TASK DIRECTIONS >> Could you reproduce the entries exactly, omitting every picture?

Extracted records:
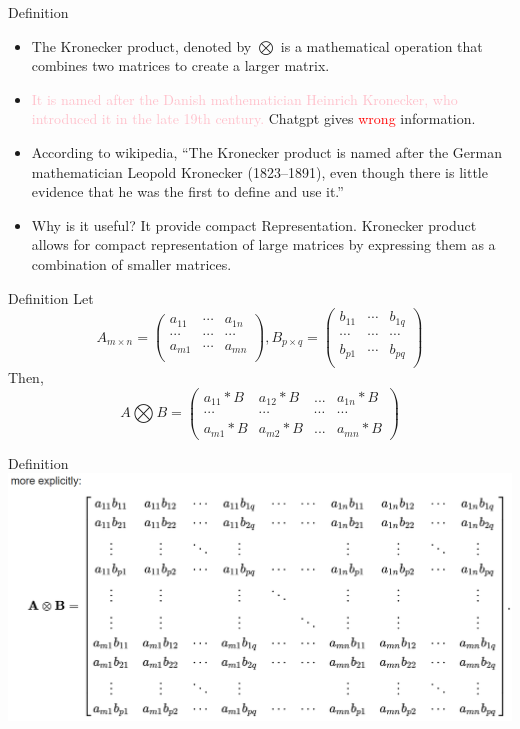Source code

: \documentclass[
  ignorenonframetext,
]{beamer}
\providecommand{\tightlist}{%
  \setlength{\itemsep}{0pt}\setlength{\parskip}{0pt}}
\begin{document}
\begin{frame}{Definition}
\protect\hypertarget{definition}{}
\begin{itemize}
\tightlist
\item
  The Kronecker product, denoted by \(\bigotimes\) is a mathematical
  operation that combines two matrices to create a larger matrix.
\item
  \textcolor{pink}{It is named after the Danish mathematician Heinrich Kronecker, who introduced it in the late 19th century.}
  Chatgpt gives \textcolor{red}{wrong} information.
\item
  According to wikipedia, ``The Kronecker product is named after the
  German mathematician Leopold Kronecker (1823--1891), even though there
  is little evidence that he was the first to define and use it.''
\item
  Why is it useful? It provide compact Representation. Kronecker product
  allows for compact representation of large matrices by expressing them
  as a combination of smaller matrices.
\end{itemize}
\end{frame}

\begin{frame}{Definition}
\protect\hypertarget{definition-1}{}
Let \[A_{m\times n}=\begin{pmatrix}
a_{11} & \cdots & a_{1n}\\
\cdots & \cdots & \cdots\\
a_{m1} & \cdots & a_{mn}\\
\end{pmatrix},
B_{p\times q}=\begin{pmatrix}
b_{11} & \cdots & b_{1q}\\
\cdots & \cdots & \cdots\\
b_{p1} & \cdots & b_{pq}\\
\end{pmatrix}\] Then, \[A \bigotimes B = 
\begin{pmatrix}
a_{11} * B & a_{12} * B & ... & a_{1n} * B \\
\cdots & \cdots & \cdots & \cdots\\
a_{m1} * B & a_{m2} * B & ... & a_{mn} * B 
\end{pmatrix}\]
\end{frame}

\begin{frame}{Definition}
\protect\hypertarget{definition-2}{}
\includegraphics[width=0.8\linewidth]{img/kronecker_prod}
\end{frame}
\end{document}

SOLUTION TO THIS TASK >>
Source code

: \documentclass[
  ignorenonframetext,
]{beamer}
\providecommand{\tightlist}{%
  \setlength{\itemsep}{0pt}\setlength{\parskip}{0pt}}
\begin{document}
\begin{frame}{Definition}
\protect\hypertarget{definition}{}
\begin{itemize}
\tightlist
\item
  The Kronecker product, denoted by \(\bigotimes\) is a mathematical
  operation that combines two matrices to create a larger matrix.
\item
  \textcolor{pink}{It is named after the Danish mathematician Heinrich Kronecker, who introduced it in the late 19th century.}
  Chatgpt gives \textcolor{red}{wrong} information.
\item
  According to wikipedia, ``The Kronecker product is named after the
  German mathematician Leopold Kronecker (1823--1891), even though there
  is little evidence that he was the first to define and use it.''
\item
  Why is it useful? It provide compact Representation. Kronecker product
  allows for compact representation of large matrices by expressing them
  as a combination of smaller matrices.
\end{itemize}
\end{frame}

\begin{frame}{Definition}
\protect\hypertarget{definition-1}{}
Let \[A_{m\times n}=\begin{pmatrix}
a_{11} & \cdots & a_{1n}\\
\cdots & \cdots & \cdots\\
a_{m1} & \cdots & a_{mn}\\
\end{pmatrix},
B_{p\times q}=\begin{pmatrix}
b_{11} & \cdots & b_{1q}\\
\cdots & \cdots & \cdots\\
b_{p1} & \cdots & b_{pq}\\
\end{pmatrix}\] Then, \[A \bigotimes B = 
\begin{pmatrix}
a_{11} * B & a_{12} * B & ... & a_{1n} * B \\
\cdots & \cdots & \cdots & \cdots\\
a_{m1} * B & a_{m2} * B & ... & a_{mn} * B 
\end{pmatrix}\]
\end{frame}

\begin{frame}{Definition}
\protect\hypertarget{definition-2}{}
\includegraphics[width=0.8\linewidth]{img/kronecker_prod}
\end{frame}
\end{document}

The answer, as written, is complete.